Luca: Sì, noi tre abbiamo scritto Aeternum. Abbiamo suonato il 26 agosto al release party di Copenaghen con Felix, il batterista che ha registrato con noi, e un altro chitarrista live, Sebastian. Non è però la formazione con cui andremo in tour. Da anni gli unici fissi siamo io e Filip, poi vari musicisti si avvicendano durante il tour. A volte cambiamo lungo la strada se il tour è troppo lungo…
Questo succede perché facciamo un quantitativo non salutare di concerti ogni anno e penso che la maggior parte delle persone abbia delle vite che impediscono tour così lunghi.
Direi che così è dura e che vorrei avere una formazione stabile in futuro, ma è bello circondarsi con altre personalità a ogni giro. E poi, se ci vedi dal vivo più volte, noterai di sicuro dettagli differenti per via del modo diverso in cui la gente suona i pezzi.
Vi siete divertiti a comporre la title-track o una come “Exhaurire”? Apprezzate quei momenti di quiete prima della tempesta nella musica estrema? Quelli in cui chi ascolta ha il tempo per respirare profondamente?
Luca: Personalmente mi piacciono molto le canzoni lente nel contesto di un album “veloce”. Creano varietà e, come hai detto, mi piace quando cambia il mood per un momento prima che ripartano i colpi.

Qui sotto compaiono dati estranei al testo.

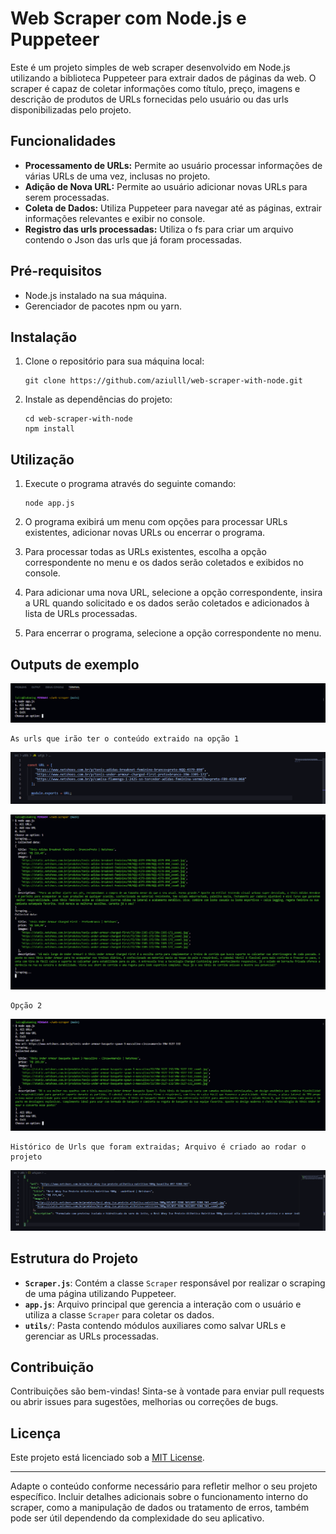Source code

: # Web Scraper com Node.js e Puppeteer

Este é um projeto simples de web scraper desenvolvido em Node.js utilizando a biblioteca Puppeteer para extrair dados de páginas da web. O scraper é capaz de coletar informações como título, preço, imagens e descrição de produtos de URLs fornecidas pelo usuário ou das urls disponibilizadas pelo projeto.

## Funcionalidades

- **Processamento de URLs:** Permite ao usuário processar informações de várias URLs de uma vez, inclusas no projeto.
- **Adição de Nova URL:** Permite ao usuário adicionar novas URLs para serem processadas.
- **Coleta de Dados:** Utiliza Puppeteer para navegar até as páginas, extrair informações relevantes e exibir no console.
- **Registro das urls processadas:** Utiliza o fs para criar um arquivo contendo o Json das urls que já foram processadas.
## Pré-requisitos

- Node.js instalado na sua máquina.
- Gerenciador de pacotes npm ou yarn.

## Instalação

1. Clone o repositório para sua máquina local:

   ```
   git clone https://github.com/aziulll/web-scraper-with-node.git
   ```

2. Instale as dependências do projeto:

   ```
   cd web-scraper-with-node
   npm install
   ```

## Utilização

1. Execute o programa através do seguinte comando:

   ```
   node app.js
   ```

2. O programa exibirá um menu com opções para processar URLs existentes, adicionar novas URLs ou encerrar o programa.

3. Para processar todas as URLs existentes, escolha a opção correspondente no menu e os dados serão coletados e exibidos no console.

4. Para adicionar uma nova URL, selecione a opção correspondente, insira a URL quando solicitado e os dados serão coletados e adicionados à lista de URLs processadas.

5. Para encerrar o programa, selecione a opção correspondente no menu.


## Outputs de exemplo

![alt text](outputs/options.png)

```
As urls que irão ter o conteúdo extraido na opção 1
```
![alt text](outputs/urls.png)

![alt text](outputs/option1.png)

```
Opção 2
```
![alt text](outputs/option2.png)

```
Histórico de Urls que foram extraidas; Arquivo é criado ao rodar o projeto
```
![alt text](outputs/savedata.png)

## Estrutura do Projeto

- **`Scraper.js`**: Contém a classe `Scraper` responsável por realizar o scraping de uma página utilizando Puppeteer.
- **`app.js`**: Arquivo principal que gerencia a interação com o usuário e utiliza a classe `Scraper` para coletar os dados.
- **`utils/`**: Pasta contendo módulos auxiliares como salvar URLs e gerenciar as URLs processadas.

## Contribuição

Contribuições são bem-vindas! Sinta-se à vontade para enviar pull requests ou abrir issues para sugestões, melhorias ou correções de bugs.

## Licença

Este projeto está licenciado sob a [MIT License](https://opensource.org/licenses/MIT).

---

Adapte o conteúdo conforme necessário para refletir melhor o seu projeto específico. Incluir detalhes adicionais sobre o funcionamento interno do scraper, como a manipulação de dados ou tratamento de erros, também pode ser útil dependendo da complexidade do seu aplicativo.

Gli Hexis hanno sempre avuto pezzi lenti in passato, ma forse erano più brutali e sludge. Questa volta volevamo qualcosa di diverso e ispirarci ad altra roba. “Exhaurire”, ad esempio, che è lenta ma anche molto melodice ed epica, o “Aeternum”, che è quasi ambient e influenzata da compositori di colonne sonore per il cinema come Hildur Guðnadóttir, sono due cose che non abbiamo mai fatto in precedenza. Mi sono divertito a scriverle perché si affogava nel suono, esperienza davvero immersiva. Penso anche però che a volte sia più difficile scrivere un pezzo veloce.
Ancora una su Aeternum: direi che è un album “all killer – no filler”. I vostri pezzi mi danno molta energia e voglia di lottare, ma i testi non sono un urlo di guerra: sembrano di più un urlo in cerca di aiuto. È una contraddizione?
Filip: I testi sono costruiti intorno a una specie di mondo da incubo, ma non tutto è inventato, ci ho messo molti dei miei sentimenti personali, quelli di un periodo molto buio della mia vita. Sarebbe stato impossibile per me scrivere certi testi in altre fasi della mia vita, quando stavo bene.
Negli ultimi 15 anni le band hardcore-punk hanno scoperto il black metal e hanno provato a suonare riff scuri in tremolo. Ad esempio, io sono concittadino dei The Secret (che sono stati su Southern Lord), che considero tra i pionieri della fusione hardcore e black metal. Voi vi ritenete una di queste band? Se no, che cosa vi ha influenzato agli inizi?
Filip: Sì, penso che noi siamo una di quelle band, ovviamente non i primi, ma ricordo quando ho iniziato 12 anni fa: all’epoca un sacco di gente pensava fosse molto bizzarro mescolare quei generi. Ti dico che a influenzarci all’epoca furono Celeste, Shora (che band!, ndr), Altar Of Plagues e i Thou. Ascoltavo molto i The Secret in quel periodo e ricordo di essermi ispirato a loro per uno dei nostri primi pezzi. Però loro non facevano proprio quello che volevamo noi. Sai, sono più crust e con un sacco di d-beat e roba simile. Cose che non mi interessavano per il mio sound. Tutto ciò che avevano messo in piedi i Celeste, invece, le parti caotiche e quelle groovy più l’aggiunta di quelle sludgy, ecco: questo era ciò che all’inizio cercavamo di più.